**Excerpted records:**
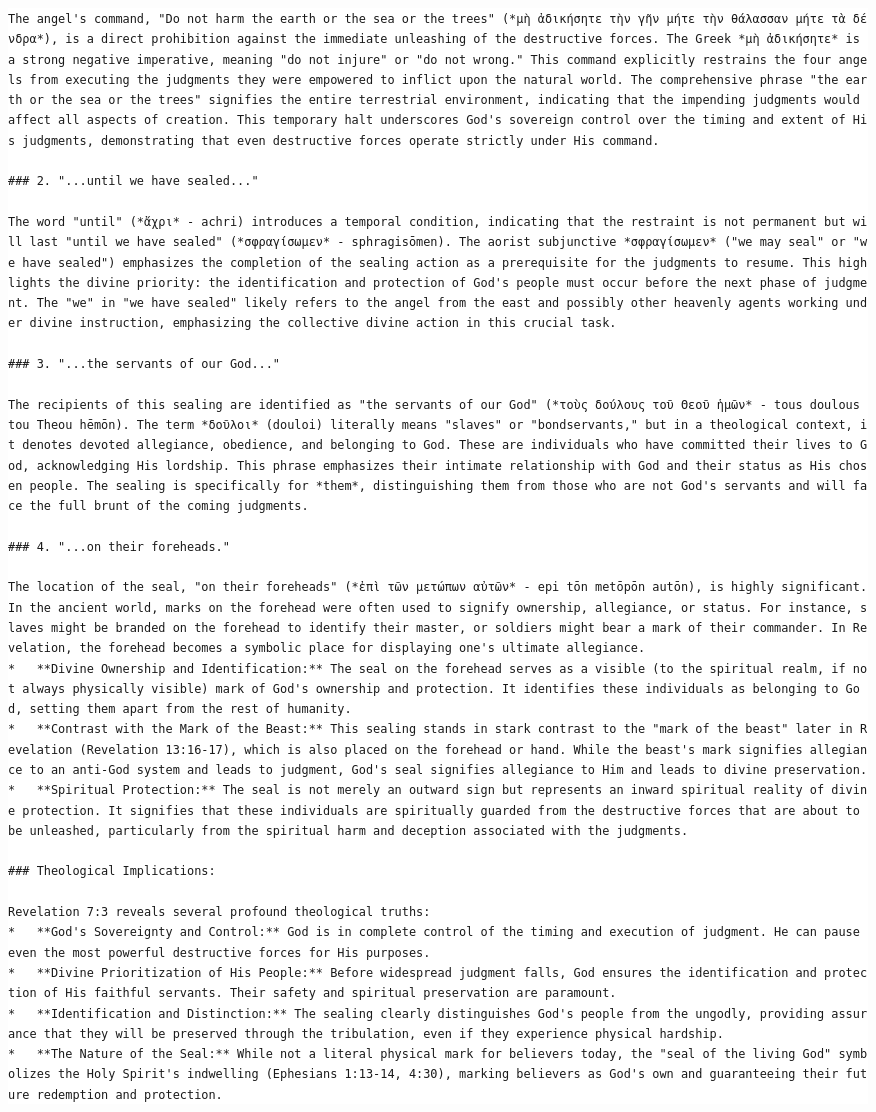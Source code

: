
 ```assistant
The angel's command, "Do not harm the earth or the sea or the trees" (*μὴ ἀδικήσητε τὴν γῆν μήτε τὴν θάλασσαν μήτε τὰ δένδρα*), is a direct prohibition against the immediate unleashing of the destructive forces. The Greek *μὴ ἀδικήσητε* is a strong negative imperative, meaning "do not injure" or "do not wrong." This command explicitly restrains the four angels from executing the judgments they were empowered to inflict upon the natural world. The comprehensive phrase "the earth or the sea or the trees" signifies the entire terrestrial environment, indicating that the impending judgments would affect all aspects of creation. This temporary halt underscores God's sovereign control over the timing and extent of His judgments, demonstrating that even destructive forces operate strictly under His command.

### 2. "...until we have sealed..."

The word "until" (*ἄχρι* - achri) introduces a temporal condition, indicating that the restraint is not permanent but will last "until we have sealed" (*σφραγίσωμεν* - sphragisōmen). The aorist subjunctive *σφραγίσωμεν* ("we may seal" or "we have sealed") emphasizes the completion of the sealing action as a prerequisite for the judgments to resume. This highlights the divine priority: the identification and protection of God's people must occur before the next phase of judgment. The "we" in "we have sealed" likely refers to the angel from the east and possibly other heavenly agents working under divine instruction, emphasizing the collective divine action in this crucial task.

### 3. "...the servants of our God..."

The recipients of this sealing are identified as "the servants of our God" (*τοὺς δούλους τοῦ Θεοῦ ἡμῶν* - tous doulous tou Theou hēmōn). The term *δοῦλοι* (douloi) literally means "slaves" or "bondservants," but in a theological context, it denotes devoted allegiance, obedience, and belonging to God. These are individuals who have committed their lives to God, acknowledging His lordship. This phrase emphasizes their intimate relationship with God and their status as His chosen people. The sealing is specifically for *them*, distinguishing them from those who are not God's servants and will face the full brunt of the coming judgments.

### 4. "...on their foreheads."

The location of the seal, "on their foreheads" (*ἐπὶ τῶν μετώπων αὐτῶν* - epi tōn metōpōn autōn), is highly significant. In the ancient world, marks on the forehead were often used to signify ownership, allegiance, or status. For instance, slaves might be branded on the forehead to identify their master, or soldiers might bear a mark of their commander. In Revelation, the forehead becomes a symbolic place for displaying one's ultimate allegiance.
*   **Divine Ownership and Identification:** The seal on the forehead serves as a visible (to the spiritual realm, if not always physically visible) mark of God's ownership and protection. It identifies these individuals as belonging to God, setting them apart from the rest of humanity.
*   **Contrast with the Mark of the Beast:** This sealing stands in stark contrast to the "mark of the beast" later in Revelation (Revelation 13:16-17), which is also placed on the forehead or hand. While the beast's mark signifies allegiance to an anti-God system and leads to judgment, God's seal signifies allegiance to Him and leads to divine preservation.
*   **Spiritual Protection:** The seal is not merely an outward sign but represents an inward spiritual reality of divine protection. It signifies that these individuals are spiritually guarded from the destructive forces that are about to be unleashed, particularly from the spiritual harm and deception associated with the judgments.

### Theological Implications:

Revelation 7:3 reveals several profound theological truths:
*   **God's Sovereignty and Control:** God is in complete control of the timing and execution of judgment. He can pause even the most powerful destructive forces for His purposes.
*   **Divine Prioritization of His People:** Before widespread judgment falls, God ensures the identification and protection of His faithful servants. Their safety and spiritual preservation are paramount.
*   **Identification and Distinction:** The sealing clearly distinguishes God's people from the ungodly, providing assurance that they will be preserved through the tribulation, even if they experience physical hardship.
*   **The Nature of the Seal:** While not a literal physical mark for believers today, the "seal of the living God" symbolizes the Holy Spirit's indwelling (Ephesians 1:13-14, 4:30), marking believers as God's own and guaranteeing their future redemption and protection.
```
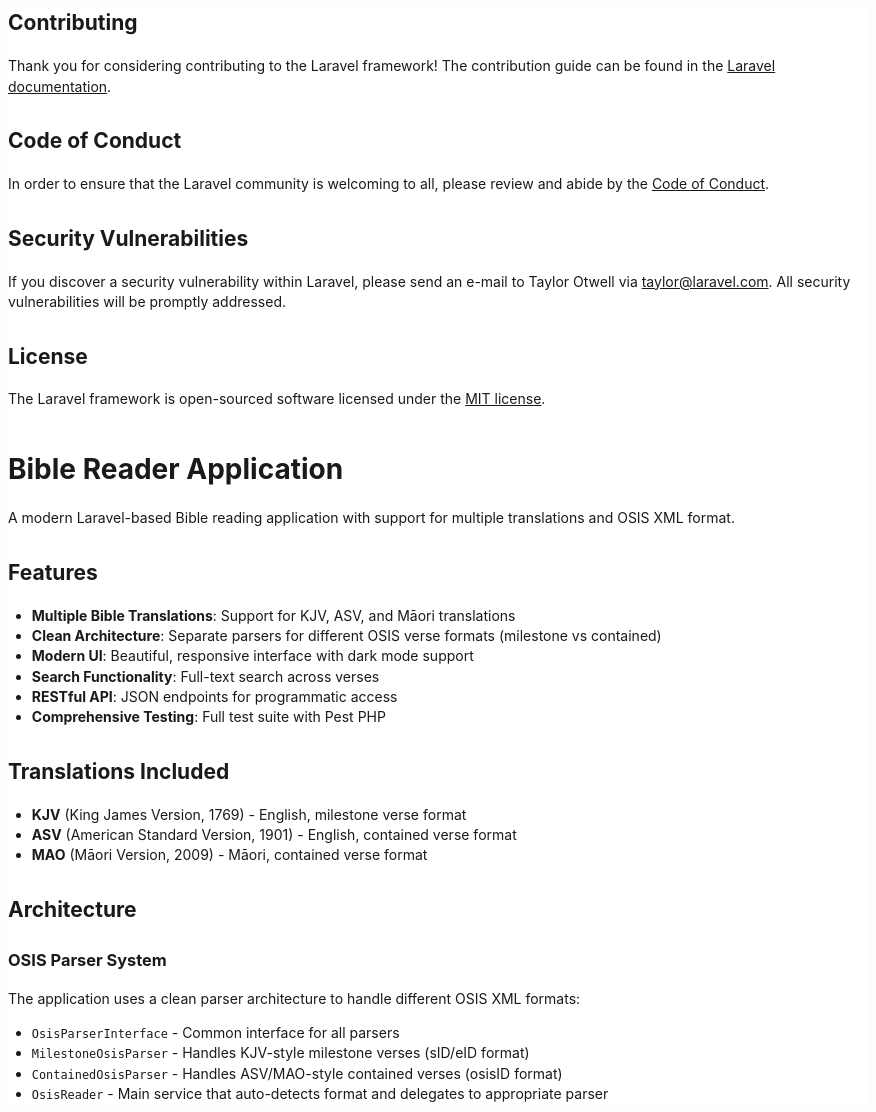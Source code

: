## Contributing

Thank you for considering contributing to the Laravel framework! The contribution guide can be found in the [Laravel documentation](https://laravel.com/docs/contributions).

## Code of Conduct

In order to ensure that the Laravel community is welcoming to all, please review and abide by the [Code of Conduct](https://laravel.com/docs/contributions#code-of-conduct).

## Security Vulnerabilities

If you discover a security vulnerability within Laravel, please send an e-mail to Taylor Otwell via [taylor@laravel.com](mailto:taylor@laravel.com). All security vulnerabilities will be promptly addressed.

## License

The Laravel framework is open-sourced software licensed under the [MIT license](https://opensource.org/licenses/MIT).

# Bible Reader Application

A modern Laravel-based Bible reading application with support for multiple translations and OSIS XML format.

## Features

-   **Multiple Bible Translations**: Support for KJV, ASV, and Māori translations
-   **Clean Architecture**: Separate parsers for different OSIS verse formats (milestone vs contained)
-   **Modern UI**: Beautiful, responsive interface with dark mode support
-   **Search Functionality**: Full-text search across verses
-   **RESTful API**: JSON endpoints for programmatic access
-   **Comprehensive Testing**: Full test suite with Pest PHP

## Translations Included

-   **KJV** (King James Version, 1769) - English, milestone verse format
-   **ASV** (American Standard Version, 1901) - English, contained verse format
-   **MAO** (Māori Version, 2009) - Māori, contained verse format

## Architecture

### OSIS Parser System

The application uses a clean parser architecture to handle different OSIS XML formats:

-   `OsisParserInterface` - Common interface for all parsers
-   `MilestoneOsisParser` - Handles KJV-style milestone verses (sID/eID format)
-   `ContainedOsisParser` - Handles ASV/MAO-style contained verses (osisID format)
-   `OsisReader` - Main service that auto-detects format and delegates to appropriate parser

**Assigned task:**
Every line with "parsers" in it should be copied from the entries.

**Exercise solution:**
-   **Clean Architecture**: Separate parsers for different OSIS verse formats (milestone vs contained)
-   `OsisParserInterface` - Common interface for all parsers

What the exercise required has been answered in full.